** Data follows **
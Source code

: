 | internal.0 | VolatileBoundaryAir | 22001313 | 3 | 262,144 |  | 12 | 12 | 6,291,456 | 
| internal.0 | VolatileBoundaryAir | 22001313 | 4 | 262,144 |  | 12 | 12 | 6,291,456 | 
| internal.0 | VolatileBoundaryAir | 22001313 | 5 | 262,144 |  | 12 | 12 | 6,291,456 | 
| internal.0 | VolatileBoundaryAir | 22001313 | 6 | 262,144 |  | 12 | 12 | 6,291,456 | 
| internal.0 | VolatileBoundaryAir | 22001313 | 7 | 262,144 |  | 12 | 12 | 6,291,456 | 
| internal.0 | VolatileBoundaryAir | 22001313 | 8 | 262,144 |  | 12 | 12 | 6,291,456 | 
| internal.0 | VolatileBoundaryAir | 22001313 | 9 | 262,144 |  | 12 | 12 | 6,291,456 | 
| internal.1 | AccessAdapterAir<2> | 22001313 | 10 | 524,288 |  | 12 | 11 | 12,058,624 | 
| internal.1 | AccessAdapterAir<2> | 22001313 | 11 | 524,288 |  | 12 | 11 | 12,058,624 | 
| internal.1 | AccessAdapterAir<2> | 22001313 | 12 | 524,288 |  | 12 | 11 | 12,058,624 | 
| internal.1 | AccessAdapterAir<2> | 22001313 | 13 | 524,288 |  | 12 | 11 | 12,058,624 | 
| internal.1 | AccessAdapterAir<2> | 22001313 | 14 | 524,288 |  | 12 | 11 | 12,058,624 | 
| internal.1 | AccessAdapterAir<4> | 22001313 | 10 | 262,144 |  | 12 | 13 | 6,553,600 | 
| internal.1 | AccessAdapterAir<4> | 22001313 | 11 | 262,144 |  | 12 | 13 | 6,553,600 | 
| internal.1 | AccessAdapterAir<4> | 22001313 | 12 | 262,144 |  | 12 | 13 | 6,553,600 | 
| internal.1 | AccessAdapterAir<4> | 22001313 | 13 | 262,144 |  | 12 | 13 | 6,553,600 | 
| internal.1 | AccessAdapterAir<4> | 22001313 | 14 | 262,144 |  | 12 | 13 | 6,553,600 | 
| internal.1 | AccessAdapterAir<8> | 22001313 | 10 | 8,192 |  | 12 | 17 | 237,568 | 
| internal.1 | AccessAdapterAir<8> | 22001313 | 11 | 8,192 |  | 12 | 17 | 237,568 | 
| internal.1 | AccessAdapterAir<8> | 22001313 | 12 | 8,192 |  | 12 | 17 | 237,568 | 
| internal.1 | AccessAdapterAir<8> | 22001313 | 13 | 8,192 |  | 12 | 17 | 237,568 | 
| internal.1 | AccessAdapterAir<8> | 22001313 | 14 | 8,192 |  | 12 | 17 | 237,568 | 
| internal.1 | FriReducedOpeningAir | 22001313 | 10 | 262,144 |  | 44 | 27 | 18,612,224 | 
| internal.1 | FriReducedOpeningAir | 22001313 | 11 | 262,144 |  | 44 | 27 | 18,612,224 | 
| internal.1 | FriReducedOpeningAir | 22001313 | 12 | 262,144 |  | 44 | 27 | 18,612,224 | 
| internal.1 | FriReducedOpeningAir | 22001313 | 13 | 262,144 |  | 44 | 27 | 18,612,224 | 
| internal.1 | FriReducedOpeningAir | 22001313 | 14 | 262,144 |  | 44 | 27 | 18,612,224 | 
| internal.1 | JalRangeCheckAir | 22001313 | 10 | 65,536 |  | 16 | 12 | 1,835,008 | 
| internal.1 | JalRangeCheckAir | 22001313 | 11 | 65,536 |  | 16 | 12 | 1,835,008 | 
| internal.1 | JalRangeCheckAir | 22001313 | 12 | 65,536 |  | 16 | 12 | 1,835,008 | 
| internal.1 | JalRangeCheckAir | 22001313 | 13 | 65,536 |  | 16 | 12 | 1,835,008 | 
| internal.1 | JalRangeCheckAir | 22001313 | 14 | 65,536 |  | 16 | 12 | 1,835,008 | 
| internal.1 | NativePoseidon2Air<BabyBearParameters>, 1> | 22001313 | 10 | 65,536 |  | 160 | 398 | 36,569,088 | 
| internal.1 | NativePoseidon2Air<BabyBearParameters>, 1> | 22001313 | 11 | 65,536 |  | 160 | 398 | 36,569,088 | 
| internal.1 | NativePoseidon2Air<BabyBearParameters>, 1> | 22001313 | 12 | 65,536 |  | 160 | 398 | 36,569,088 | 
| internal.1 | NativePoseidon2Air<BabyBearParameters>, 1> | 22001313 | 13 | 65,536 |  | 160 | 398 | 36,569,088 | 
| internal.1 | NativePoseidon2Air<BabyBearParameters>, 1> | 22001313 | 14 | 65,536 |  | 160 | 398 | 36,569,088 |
** End of Data **
(Work task) In the records above, find each line that mentions the string "BabyBearParameters", then copy it.

(Solved problem)
| internal.1 | NativePoseidon2Air<BabyBearParameters>, 1> | 22001313 | 10 | 65,536 |  | 160 | 398 | 36,569,088 | 
| internal.1 | NativePoseidon2Air<BabyBearParameters>, 1> | 22001313 | 11 | 65,536 |  | 160 | 398 | 36,569,088 | 
| internal.1 | NativePoseidon2Air<BabyBearParameters>, 1> | 22001313 | 12 | 65,536 |  | 160 | 398 | 36,569,088 | 
| internal.1 | NativePoseidon2Air<BabyBearParameters>, 1> | 22001313 | 13 | 65,536 |  | 160 | 398 | 36,569,088 | 
| internal.1 | NativePoseidon2Air<BabyBearParameters>, 1> | 22001313 | 14 | 65,536 |  | 160 | 398 | 36,569,088 |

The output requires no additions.